Task description:
Among the entries below, determine how many lines contain the word "página" and state only that figure.

Information shown Start Marker

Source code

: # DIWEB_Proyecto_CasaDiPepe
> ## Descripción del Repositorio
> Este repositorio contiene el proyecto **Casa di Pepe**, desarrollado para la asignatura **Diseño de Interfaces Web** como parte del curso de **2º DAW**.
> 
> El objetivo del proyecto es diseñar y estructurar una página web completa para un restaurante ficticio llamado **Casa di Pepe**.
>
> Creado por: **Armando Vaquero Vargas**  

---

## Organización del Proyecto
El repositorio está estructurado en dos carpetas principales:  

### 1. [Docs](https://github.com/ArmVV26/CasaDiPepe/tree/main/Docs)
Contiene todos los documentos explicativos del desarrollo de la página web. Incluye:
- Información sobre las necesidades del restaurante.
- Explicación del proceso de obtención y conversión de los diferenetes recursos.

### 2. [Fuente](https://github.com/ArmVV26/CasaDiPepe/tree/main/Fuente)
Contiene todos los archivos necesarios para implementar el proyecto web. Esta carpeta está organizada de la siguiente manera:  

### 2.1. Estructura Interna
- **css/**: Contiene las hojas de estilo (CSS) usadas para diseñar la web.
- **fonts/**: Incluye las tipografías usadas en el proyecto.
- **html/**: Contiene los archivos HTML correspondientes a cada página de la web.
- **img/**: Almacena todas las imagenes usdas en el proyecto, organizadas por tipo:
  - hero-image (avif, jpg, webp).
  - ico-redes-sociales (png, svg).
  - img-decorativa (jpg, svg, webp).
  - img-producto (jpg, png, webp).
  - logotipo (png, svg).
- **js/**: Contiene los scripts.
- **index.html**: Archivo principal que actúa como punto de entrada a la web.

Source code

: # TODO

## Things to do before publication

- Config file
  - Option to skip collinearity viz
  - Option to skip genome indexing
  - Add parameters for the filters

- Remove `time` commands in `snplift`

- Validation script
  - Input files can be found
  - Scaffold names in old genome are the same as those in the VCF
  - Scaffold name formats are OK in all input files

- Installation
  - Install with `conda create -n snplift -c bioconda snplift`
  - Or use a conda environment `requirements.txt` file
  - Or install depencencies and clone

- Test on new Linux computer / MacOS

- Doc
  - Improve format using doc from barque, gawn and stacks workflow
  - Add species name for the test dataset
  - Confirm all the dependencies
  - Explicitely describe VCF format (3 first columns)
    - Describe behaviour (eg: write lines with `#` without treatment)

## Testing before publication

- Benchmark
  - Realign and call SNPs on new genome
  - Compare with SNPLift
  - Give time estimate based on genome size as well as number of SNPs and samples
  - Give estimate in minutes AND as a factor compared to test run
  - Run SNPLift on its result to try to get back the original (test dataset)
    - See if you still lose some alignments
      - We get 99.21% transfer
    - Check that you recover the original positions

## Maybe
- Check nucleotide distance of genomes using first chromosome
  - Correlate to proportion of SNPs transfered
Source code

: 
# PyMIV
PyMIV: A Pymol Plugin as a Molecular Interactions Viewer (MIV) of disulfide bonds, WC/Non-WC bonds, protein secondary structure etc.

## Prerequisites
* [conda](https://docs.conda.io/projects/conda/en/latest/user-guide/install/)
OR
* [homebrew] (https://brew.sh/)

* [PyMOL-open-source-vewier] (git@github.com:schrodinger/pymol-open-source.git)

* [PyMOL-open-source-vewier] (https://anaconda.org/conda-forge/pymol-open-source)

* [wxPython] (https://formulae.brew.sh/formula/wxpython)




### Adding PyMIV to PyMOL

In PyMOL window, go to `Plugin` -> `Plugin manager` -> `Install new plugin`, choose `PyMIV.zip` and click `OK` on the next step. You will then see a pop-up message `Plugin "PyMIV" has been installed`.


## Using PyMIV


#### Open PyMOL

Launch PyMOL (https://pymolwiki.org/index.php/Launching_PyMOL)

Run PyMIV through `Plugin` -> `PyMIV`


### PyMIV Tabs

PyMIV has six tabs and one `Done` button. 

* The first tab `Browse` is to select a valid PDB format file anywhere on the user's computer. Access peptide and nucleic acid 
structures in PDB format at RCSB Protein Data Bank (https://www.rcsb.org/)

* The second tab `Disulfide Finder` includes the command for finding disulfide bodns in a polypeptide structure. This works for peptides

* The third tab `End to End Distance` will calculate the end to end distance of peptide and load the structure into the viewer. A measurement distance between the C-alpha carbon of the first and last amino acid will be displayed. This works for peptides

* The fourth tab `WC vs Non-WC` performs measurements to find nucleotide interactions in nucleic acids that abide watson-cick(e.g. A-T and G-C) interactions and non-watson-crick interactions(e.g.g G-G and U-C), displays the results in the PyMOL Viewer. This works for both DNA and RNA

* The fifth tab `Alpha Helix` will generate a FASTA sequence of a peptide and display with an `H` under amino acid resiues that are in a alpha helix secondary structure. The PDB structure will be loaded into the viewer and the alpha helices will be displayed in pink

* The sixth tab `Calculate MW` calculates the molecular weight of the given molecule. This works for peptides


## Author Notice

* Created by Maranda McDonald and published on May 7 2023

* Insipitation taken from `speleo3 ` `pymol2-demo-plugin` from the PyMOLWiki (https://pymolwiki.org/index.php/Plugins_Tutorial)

Information shown End Marker

Solved exercise:
3